Source data:
Start of Block

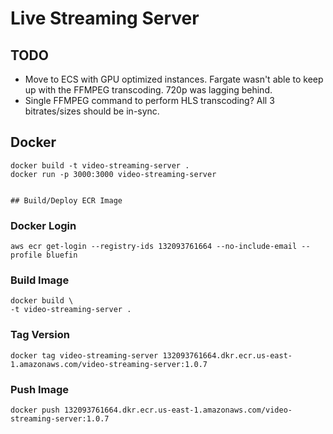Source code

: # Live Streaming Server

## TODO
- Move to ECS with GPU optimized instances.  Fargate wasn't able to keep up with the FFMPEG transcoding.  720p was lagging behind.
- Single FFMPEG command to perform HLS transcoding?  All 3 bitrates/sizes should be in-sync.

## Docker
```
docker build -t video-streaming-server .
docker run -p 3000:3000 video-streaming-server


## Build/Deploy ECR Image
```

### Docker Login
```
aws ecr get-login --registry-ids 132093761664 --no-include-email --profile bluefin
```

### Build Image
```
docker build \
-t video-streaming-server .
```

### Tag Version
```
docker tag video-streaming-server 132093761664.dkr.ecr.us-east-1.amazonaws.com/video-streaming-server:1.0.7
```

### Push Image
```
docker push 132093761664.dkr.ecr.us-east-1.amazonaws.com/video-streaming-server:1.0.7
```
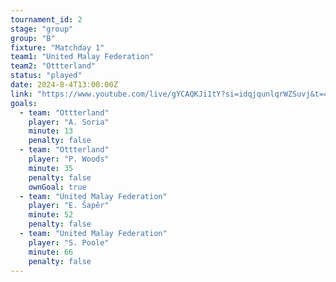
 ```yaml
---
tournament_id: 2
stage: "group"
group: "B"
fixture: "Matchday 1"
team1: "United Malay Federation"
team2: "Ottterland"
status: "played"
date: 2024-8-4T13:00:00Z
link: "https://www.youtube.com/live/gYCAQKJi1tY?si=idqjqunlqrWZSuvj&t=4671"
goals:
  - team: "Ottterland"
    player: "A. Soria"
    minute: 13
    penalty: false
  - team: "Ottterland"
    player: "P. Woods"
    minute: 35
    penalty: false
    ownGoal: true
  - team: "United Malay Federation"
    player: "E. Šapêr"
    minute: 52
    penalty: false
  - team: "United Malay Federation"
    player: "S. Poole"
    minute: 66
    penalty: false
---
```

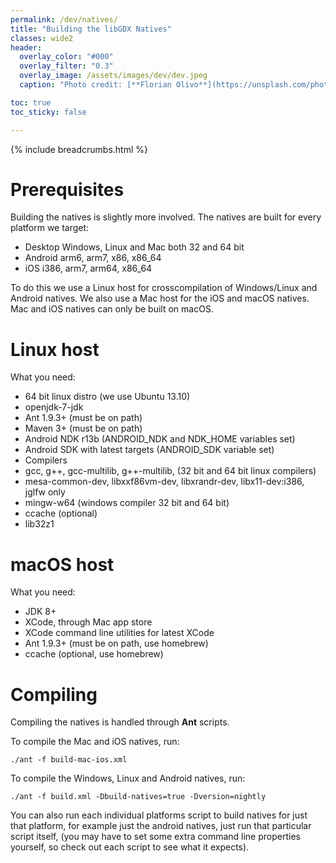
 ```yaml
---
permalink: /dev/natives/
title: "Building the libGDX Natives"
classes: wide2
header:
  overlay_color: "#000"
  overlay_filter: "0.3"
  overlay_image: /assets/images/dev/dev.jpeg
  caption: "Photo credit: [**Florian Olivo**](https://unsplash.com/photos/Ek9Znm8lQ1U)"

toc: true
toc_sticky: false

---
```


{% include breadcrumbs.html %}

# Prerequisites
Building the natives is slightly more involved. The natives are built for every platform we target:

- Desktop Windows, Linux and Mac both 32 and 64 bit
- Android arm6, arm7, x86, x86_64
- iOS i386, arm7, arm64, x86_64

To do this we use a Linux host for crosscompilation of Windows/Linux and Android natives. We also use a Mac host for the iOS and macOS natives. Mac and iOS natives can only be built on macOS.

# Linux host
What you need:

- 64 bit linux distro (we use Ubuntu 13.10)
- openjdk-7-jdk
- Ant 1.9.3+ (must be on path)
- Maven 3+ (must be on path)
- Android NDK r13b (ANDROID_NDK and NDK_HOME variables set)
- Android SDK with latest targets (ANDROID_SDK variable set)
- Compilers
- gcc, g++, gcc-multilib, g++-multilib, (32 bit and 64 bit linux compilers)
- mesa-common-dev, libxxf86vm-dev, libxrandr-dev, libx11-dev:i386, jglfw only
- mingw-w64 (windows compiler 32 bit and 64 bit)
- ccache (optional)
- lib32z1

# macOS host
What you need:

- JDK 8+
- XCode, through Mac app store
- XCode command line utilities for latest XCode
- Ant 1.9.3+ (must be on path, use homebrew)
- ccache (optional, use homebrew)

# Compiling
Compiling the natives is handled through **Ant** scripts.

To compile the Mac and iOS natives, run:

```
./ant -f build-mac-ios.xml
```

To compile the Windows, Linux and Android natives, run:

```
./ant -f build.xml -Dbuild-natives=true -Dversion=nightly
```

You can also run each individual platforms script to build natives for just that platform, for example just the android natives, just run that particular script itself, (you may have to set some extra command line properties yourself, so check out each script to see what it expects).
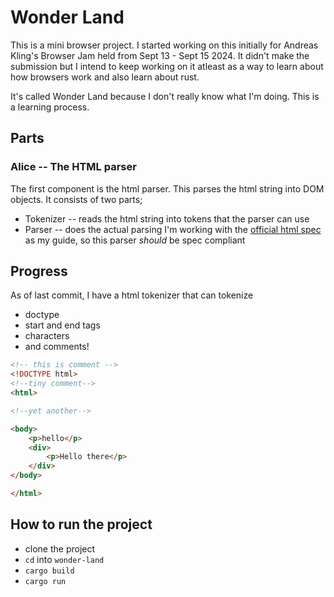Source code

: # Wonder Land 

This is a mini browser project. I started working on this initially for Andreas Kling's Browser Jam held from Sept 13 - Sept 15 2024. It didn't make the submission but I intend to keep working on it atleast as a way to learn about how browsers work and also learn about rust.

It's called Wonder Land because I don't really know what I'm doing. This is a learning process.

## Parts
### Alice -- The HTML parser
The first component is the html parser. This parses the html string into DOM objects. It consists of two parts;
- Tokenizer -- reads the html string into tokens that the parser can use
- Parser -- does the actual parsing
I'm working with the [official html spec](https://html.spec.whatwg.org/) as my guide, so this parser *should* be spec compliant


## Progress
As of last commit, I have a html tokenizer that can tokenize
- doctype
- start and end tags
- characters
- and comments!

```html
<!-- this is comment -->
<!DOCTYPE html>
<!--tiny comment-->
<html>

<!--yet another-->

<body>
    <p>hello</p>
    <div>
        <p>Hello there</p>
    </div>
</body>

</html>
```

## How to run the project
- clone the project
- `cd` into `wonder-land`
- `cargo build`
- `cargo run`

End of Block
Start of Block

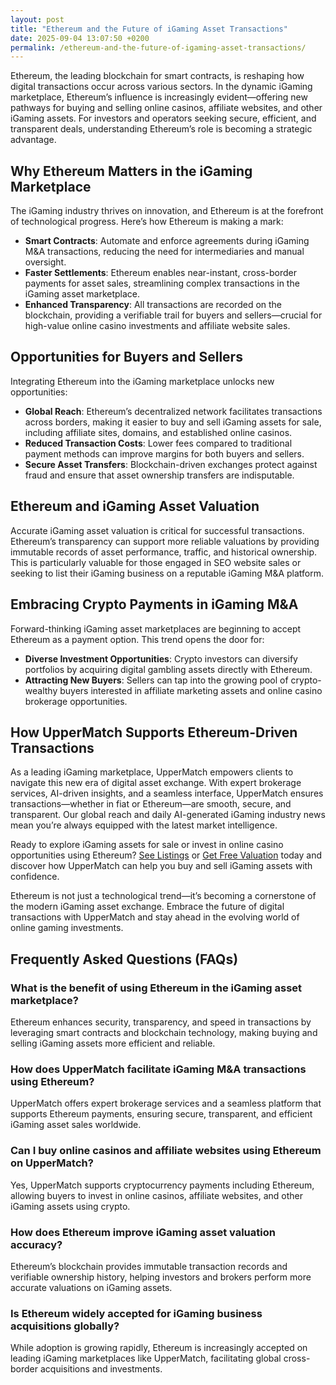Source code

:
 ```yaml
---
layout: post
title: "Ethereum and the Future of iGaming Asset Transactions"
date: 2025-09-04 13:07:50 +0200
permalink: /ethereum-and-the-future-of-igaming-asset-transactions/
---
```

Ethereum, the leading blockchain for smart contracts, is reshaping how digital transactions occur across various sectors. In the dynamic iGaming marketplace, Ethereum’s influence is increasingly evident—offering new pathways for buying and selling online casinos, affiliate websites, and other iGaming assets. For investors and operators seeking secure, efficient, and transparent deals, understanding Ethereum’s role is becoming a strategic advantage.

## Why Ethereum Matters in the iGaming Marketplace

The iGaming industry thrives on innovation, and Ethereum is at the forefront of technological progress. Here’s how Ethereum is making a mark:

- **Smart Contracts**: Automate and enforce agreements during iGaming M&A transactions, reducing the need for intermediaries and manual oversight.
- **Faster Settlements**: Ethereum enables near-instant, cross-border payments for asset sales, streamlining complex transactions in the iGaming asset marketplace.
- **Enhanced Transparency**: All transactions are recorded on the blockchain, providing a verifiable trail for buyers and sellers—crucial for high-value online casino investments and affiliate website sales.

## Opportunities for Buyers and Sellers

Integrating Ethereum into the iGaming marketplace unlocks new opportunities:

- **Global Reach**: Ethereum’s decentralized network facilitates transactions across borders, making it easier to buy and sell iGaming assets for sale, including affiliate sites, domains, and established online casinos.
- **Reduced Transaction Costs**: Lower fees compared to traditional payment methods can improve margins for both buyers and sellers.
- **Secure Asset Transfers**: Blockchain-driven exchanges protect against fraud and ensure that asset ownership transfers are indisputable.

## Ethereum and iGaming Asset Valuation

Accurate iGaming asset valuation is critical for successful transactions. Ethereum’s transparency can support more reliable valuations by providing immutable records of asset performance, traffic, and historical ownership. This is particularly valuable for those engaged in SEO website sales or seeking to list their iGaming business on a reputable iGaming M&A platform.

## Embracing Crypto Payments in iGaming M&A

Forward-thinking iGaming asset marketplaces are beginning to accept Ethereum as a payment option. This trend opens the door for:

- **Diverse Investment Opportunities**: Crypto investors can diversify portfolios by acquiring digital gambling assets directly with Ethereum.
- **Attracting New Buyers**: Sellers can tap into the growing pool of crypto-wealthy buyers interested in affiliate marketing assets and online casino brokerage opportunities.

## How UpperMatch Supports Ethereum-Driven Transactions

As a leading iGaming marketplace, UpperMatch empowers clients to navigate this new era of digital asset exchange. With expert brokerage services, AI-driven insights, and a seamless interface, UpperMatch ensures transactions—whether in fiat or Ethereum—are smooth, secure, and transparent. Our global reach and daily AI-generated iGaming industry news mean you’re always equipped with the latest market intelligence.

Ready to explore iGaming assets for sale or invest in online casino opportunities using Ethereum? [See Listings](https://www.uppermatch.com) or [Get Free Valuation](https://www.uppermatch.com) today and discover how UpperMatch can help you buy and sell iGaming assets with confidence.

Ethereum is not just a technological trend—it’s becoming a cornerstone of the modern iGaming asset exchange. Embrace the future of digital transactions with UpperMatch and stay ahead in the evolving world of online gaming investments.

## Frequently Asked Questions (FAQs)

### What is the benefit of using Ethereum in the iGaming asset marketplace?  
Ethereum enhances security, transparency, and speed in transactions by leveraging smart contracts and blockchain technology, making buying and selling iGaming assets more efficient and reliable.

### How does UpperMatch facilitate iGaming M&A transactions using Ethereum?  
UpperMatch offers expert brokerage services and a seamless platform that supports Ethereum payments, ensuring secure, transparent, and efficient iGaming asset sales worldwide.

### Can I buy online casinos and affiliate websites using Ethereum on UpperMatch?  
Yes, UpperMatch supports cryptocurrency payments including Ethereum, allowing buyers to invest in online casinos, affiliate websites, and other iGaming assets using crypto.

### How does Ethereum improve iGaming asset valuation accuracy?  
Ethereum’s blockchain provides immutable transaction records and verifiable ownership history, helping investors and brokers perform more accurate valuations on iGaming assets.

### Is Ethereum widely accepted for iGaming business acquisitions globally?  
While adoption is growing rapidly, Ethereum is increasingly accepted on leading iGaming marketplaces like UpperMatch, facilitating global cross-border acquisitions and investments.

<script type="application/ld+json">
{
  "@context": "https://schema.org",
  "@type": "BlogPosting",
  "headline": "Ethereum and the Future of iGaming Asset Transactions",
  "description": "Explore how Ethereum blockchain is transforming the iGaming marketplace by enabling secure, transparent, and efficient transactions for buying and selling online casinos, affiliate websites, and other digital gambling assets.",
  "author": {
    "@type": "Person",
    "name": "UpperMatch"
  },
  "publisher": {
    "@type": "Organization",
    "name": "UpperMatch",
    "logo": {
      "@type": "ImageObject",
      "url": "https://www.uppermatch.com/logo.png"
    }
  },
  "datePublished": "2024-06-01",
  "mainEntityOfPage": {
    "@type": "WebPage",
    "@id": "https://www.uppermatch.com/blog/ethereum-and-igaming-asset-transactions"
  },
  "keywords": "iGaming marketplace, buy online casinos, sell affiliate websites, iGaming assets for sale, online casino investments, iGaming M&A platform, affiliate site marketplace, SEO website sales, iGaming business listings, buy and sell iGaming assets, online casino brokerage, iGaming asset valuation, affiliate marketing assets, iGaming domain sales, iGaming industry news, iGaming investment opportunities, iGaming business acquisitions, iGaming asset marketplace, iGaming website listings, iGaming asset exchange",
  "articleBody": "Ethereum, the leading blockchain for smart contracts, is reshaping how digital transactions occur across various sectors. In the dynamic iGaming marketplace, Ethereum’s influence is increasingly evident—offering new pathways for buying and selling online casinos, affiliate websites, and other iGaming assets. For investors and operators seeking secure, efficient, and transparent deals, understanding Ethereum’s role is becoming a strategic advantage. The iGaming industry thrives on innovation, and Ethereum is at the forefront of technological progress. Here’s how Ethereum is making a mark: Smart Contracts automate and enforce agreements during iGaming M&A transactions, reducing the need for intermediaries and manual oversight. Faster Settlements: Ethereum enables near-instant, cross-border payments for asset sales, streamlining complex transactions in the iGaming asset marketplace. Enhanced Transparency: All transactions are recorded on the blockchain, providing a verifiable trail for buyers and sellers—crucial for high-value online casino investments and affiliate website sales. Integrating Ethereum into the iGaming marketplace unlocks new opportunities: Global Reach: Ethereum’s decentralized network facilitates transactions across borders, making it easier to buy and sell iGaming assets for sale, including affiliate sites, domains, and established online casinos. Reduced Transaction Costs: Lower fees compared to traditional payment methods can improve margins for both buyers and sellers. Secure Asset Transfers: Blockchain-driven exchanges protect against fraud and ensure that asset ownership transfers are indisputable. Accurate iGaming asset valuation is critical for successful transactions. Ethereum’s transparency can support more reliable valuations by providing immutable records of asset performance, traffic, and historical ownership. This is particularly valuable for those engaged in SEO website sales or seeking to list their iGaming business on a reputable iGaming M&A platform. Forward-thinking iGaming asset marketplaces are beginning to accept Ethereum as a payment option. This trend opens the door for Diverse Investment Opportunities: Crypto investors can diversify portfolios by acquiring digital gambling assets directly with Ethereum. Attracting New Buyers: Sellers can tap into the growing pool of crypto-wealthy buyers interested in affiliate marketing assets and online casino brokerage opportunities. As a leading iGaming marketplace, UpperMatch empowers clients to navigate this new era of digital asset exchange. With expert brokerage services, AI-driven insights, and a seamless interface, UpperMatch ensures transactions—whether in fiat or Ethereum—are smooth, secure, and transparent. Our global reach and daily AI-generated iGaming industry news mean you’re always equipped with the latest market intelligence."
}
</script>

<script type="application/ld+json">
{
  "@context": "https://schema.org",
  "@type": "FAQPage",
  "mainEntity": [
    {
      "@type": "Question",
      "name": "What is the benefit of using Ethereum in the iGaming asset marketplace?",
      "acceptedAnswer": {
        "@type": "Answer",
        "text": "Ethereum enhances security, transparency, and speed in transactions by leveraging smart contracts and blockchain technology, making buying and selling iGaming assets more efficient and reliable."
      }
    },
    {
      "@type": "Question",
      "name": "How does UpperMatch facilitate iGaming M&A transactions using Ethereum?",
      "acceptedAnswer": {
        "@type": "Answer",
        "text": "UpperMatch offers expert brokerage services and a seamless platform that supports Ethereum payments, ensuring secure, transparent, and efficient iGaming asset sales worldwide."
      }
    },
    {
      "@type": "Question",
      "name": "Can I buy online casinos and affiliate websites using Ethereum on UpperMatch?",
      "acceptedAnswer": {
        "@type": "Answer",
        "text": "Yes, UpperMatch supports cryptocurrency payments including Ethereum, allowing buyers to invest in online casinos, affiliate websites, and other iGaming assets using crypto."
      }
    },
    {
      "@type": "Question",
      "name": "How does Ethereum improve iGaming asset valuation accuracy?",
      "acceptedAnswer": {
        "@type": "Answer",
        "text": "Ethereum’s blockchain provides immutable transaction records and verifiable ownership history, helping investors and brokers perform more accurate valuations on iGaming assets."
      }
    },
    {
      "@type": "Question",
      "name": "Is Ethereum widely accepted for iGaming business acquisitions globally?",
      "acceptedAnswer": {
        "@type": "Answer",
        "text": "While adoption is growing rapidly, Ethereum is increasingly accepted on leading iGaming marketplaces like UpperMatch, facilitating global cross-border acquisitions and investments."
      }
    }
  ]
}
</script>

End of Block
Start of Block

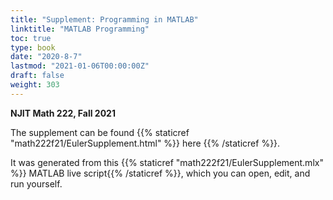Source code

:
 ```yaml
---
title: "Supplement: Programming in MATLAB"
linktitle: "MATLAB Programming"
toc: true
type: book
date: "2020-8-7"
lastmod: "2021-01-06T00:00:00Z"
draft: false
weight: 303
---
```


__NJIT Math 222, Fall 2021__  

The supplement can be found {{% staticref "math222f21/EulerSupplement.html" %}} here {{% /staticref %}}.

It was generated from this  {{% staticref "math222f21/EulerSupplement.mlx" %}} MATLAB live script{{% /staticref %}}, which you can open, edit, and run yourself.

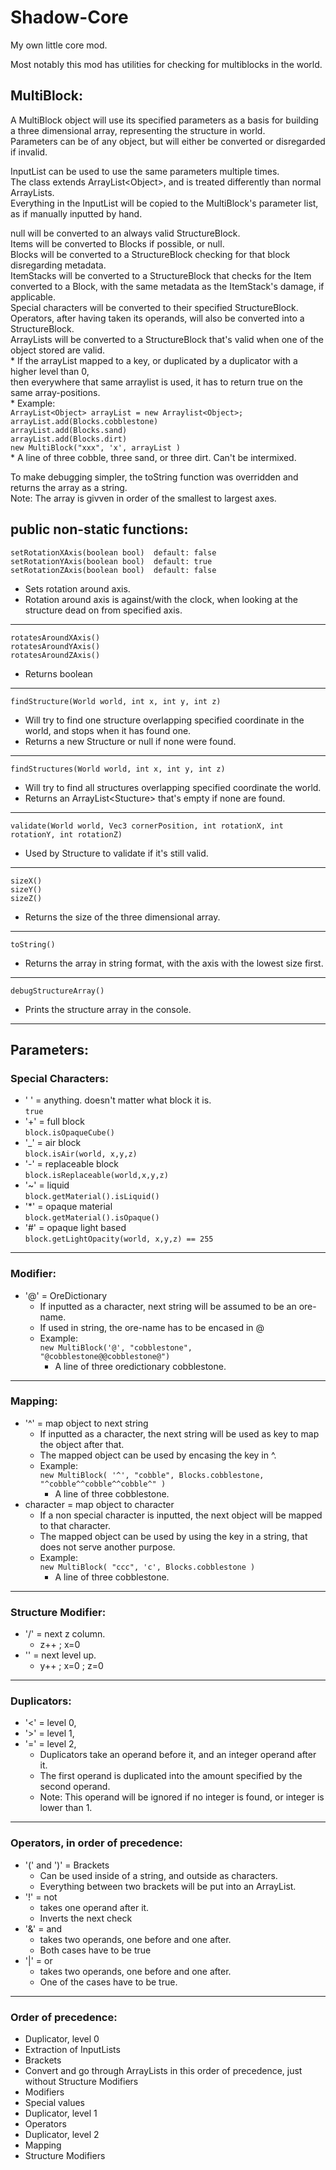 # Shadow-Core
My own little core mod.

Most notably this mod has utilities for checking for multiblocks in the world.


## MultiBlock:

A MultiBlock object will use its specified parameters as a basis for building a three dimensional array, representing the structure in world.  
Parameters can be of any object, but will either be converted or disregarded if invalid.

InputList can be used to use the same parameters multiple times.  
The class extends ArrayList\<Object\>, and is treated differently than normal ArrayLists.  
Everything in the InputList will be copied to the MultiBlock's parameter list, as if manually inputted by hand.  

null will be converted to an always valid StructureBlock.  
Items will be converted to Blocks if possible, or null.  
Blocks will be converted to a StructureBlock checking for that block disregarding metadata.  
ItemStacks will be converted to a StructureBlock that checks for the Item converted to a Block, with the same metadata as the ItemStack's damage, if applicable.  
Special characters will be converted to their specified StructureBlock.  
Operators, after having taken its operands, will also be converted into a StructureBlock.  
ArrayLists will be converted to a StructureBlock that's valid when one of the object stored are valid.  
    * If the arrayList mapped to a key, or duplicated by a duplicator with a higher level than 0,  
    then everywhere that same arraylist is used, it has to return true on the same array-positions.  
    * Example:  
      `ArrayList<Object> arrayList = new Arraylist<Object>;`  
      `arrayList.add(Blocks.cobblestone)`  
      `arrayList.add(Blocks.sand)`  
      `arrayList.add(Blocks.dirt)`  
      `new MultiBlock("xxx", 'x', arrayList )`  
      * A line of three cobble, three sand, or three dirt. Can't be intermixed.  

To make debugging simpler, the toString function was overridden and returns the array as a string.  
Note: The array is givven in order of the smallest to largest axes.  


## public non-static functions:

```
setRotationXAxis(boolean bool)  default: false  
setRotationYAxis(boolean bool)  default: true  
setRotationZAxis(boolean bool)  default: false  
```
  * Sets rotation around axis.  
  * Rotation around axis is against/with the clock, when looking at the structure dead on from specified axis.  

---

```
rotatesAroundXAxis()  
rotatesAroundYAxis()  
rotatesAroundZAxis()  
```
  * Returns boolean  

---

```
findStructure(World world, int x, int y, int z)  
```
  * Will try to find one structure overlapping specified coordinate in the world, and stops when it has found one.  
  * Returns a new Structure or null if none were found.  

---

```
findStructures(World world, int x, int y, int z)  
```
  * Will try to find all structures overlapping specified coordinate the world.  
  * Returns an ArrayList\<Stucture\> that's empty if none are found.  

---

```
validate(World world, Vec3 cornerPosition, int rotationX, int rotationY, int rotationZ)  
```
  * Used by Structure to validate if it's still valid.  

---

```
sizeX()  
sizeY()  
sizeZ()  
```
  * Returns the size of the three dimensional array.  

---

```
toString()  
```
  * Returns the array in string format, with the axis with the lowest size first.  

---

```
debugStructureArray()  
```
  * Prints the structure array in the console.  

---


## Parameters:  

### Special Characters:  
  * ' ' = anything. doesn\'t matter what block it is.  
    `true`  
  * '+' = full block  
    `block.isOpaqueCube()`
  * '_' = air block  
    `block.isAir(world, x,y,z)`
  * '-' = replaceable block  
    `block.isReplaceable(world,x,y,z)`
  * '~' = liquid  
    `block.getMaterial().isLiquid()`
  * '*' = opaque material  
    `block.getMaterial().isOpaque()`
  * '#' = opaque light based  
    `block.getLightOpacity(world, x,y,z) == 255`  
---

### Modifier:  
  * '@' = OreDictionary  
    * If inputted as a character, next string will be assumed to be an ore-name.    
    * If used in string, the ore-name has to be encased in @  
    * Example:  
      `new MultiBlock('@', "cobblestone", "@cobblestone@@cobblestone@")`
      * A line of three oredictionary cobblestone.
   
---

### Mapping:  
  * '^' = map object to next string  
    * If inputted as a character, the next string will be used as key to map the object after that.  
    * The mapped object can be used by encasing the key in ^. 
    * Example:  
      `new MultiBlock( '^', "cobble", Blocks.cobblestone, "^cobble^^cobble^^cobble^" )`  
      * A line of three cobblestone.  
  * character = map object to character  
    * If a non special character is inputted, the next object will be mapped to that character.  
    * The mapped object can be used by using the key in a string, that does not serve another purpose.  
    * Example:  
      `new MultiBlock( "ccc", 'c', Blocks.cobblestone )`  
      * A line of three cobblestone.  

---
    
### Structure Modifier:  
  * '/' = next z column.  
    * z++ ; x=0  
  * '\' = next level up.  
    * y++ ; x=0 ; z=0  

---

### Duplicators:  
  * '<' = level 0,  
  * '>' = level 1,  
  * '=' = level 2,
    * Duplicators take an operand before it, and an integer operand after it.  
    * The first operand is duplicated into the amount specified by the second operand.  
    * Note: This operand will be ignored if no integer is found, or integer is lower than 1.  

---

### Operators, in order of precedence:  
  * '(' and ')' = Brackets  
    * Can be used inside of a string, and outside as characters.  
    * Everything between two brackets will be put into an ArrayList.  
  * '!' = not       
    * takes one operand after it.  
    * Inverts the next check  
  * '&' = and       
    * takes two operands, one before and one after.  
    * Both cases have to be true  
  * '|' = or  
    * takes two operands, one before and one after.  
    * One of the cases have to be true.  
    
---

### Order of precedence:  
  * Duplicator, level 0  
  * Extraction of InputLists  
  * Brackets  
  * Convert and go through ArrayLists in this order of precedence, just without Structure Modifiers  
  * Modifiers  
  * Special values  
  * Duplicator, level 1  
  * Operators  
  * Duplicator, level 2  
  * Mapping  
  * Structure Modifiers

End of Block

ASSIGNED TASK: Where a line in the entries holds "project", copy that line.

OUTPUT OF THE EXERCISE:
This is a mini browser project. I started working on this initially for Andreas Kling's Browser Jam held from Sept 13 - Sept 15 2024. It didn't make the submission but I intend to keep working on it atleast as a way to learn about how browsers work and also learn about rust.
## How to run the project
- clone the project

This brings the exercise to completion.